Personal information
- Full name: Carlos Alves Júnior
- Date of birth: 10 October 1903
- Place of birth: Lisbon, Portugal
- Date of death: 12 November 1970 (aged 67)
- Position: Central defender

Senior career*
- Years: Team / Apps / (Gls)
- 1927–1933: Carcavelinhos
- 1934–1935: Académico do Porto

International career
- 1928–1933: Portugal / 18 / (0)

= Carlos Alves (footballer, born 1903) =

Portuguese footballer

Carlos Alves Júnior, better known as Carlos Alves (10 October 1903, in Lisbon – 12 November 1970), was a Portuguese footballer, who played as central defender. He became famous for his black gloves, later used by his grandson, João Alves.

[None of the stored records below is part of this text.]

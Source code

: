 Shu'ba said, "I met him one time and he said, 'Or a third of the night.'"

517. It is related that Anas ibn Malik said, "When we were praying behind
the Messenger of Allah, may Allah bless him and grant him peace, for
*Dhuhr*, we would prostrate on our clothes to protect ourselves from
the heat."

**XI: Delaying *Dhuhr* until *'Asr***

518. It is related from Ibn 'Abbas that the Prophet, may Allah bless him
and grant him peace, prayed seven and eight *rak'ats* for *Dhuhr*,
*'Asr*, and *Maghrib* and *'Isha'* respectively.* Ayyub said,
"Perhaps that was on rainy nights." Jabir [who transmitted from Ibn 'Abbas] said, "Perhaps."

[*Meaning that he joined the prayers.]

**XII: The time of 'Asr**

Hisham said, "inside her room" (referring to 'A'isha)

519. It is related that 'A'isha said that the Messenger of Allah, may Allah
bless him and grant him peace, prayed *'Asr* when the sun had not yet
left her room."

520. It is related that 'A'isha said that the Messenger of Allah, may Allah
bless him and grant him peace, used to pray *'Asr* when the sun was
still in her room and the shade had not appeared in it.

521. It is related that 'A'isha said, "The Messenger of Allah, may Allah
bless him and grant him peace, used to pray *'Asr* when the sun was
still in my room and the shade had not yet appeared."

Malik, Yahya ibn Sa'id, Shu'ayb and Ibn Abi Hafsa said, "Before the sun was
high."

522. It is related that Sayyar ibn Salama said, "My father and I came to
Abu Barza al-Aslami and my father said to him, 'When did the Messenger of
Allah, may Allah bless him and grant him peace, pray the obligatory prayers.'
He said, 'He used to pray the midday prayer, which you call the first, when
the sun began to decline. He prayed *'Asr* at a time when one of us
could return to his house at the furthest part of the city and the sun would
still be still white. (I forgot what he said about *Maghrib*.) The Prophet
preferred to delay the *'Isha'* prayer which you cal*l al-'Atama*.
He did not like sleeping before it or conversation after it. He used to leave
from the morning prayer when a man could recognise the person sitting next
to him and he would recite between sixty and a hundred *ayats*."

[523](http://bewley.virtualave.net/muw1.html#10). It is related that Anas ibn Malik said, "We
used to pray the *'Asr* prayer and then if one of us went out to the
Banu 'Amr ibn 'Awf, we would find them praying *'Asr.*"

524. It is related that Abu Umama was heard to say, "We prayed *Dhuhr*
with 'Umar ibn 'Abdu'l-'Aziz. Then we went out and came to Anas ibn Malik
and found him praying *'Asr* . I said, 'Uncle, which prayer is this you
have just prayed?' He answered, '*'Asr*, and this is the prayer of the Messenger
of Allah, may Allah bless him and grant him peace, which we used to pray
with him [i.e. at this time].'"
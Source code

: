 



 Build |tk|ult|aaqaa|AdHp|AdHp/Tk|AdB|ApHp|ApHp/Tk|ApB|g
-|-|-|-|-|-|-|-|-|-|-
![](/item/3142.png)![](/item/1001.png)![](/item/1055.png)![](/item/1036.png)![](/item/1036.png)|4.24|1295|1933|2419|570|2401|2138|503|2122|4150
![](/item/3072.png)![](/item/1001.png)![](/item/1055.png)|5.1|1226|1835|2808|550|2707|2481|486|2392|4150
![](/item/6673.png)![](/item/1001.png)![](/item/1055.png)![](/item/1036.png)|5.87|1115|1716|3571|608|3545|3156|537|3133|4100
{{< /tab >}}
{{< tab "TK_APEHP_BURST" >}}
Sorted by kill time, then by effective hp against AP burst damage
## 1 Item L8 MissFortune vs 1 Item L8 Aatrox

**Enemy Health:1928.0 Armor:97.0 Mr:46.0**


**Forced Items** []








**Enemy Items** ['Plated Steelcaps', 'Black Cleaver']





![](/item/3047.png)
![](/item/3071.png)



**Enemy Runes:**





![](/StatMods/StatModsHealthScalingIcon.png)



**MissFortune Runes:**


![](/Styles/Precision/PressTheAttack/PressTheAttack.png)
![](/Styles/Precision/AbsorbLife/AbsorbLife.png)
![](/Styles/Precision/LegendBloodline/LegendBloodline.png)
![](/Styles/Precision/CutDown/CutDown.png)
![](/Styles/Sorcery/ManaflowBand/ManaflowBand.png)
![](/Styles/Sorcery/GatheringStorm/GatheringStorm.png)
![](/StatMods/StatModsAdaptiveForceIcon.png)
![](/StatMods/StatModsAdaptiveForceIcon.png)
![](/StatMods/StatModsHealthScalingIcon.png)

== International career ==

Alves had 18 caps for Portugal, 13 for Carcavelinhos and 5 for Académico do Porto. Alves made his debut at 8 January 1928 against Spain in a 2–2 draw in Lisbon. He was a member of the Portugal squad at the 1928 Football Olympic Tournament and played in all of the National Team 3 games in the tournament. His last game was at 2 April 1933, in a 0–3 loss to Spain, in Vigo, in a friendly match, aged 29 years old.